Echoing a similar sentiment, Alanna G. Clair, Washington, DC, cochair of the Attorneys’ Liability Subcommittee of the Section’s Professional Liability Litigation Committee, states she trusts that most lawyers will adhere to proper ethical standards, even in a remote environment. However, she wonders whether there may be an unanticipated impact of the COVID-19 pandemic, which forced a dramatic increase in remote proceedings in recent years.

“It’s interesting that both [James and Claridge] involved conduct that pre-dated the pandemic,” Clair observes. “But I think we may see an increase in bar complaints, or potentially even claims against lawyers, stemming from work that they did in a virtual setting during the pandemic.” Clair posits that lawyers “may face accusations that they failed to meet the standard of care in providing counsel in a remote setting, or they may be accused of ethical misconduct.
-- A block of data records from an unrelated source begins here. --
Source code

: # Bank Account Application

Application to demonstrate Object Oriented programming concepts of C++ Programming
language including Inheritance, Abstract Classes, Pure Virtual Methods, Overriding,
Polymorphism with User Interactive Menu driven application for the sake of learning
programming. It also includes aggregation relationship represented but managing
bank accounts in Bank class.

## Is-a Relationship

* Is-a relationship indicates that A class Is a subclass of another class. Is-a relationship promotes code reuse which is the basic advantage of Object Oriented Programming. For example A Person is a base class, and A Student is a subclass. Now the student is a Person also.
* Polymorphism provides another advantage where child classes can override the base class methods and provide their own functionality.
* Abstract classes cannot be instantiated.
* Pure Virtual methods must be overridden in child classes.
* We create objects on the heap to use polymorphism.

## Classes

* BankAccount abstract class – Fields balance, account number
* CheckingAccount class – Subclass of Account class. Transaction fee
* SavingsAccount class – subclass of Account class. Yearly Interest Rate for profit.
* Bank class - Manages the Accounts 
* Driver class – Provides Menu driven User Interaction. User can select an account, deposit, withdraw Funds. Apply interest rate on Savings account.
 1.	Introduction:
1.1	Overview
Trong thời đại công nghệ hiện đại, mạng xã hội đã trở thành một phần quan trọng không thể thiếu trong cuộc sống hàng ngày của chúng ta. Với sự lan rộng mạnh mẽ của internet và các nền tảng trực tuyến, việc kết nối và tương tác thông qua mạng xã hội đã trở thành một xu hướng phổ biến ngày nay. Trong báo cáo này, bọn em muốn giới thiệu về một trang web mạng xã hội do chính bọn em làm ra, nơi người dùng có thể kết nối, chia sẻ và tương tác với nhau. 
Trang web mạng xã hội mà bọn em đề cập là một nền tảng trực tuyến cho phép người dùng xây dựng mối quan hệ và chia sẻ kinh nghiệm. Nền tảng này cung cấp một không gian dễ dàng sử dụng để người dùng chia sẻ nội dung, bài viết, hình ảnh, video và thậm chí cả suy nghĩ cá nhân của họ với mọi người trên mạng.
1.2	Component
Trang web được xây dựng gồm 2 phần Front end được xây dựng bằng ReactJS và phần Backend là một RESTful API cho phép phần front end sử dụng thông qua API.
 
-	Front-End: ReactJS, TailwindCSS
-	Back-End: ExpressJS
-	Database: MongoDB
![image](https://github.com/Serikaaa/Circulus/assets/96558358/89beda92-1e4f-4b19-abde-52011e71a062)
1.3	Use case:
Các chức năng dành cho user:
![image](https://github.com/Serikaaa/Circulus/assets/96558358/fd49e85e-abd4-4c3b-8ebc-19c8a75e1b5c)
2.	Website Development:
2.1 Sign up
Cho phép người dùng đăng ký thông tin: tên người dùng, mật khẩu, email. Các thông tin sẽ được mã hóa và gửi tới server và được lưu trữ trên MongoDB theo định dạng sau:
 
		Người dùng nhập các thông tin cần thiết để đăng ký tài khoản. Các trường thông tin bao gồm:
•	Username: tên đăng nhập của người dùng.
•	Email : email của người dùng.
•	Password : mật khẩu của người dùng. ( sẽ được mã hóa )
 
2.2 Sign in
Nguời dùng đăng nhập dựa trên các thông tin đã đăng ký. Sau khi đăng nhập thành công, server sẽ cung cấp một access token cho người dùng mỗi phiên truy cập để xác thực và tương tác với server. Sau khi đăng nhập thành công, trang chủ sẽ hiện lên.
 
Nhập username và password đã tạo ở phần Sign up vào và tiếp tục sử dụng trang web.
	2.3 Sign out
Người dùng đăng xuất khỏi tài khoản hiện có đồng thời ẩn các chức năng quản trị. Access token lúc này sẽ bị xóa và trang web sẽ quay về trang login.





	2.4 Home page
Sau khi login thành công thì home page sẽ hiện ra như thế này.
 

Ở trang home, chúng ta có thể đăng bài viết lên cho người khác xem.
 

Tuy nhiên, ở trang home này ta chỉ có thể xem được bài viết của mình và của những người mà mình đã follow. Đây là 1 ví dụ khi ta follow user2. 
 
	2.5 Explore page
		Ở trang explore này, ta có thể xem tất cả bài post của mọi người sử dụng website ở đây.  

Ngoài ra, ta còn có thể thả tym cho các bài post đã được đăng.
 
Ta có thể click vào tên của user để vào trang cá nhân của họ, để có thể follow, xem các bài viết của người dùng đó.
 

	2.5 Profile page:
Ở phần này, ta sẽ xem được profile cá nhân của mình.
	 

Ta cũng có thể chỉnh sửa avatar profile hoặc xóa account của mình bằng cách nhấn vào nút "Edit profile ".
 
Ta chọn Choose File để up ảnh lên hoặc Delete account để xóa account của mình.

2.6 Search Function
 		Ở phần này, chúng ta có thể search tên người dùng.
There’s also a risk that lawyers could be accused of not meeting their duty of competence to understand technology,” she speculates.

Barkett remains optimistic that the legal profession will withstand many of the challenges brought by remote proceedings because of guardrails that existed prior to the pandemic. “There are protocols that have been developed to ensure that a witness is not communicating with counsel when considering an answer to a question,” notes Barkett. “For example, counsel should ensure the witness does not have a cell phone or other device present that could be used for communications,” he details. “Thoughtful lawyers would never run the risk of running afoul of a court order establishing these protocols.”


  • Fla. Bar v. James, 329 So.3d 108 (Fla. Nov. 18, 2021).
  • Fla. Bar v. Feinberg, No. SC93165 (Fla. June 1, 2000).
  • State Bar of Ariz. v. Claridge, No. 20-2214 (Ariz. Jan. 21, 2022).
  • Hon. Mark Drummond, “Adjusting the Sails: The Pandemic Effect on Remote Depositions,” Litigation News (June 23, 2021).
  • Mary A. Salamone & Michelle Wells, “Entering a New Era—Taking and Defending Remote Depositions,” Forum on Construction Law (Dec. 11, 2020).
  • Stephanie Richards, “Avoiding Virtual Deposition Disasters,” Solo & Small Firm (Oct. 7, 2020).
  • Fla. Bar R. 4-3.4(a): Fairness to Opposing Party and Counsel.
  • Fla. Bar R. 4-8.4: Reporting Professional Misconduct.
  • Ariz. Ethics R. Sup. Ct. R. 8.4: Misconduct.
  • Ariz. Ethics R. Prof’l Conduct 3.4: Fairness to Opposing Party and Counsel.
  • Model R. Prof’l Conduct 3.4: Fairness to Opposing Party & Counsel.
  • Model R. Prof’l Conduct 8.4: Misconduct.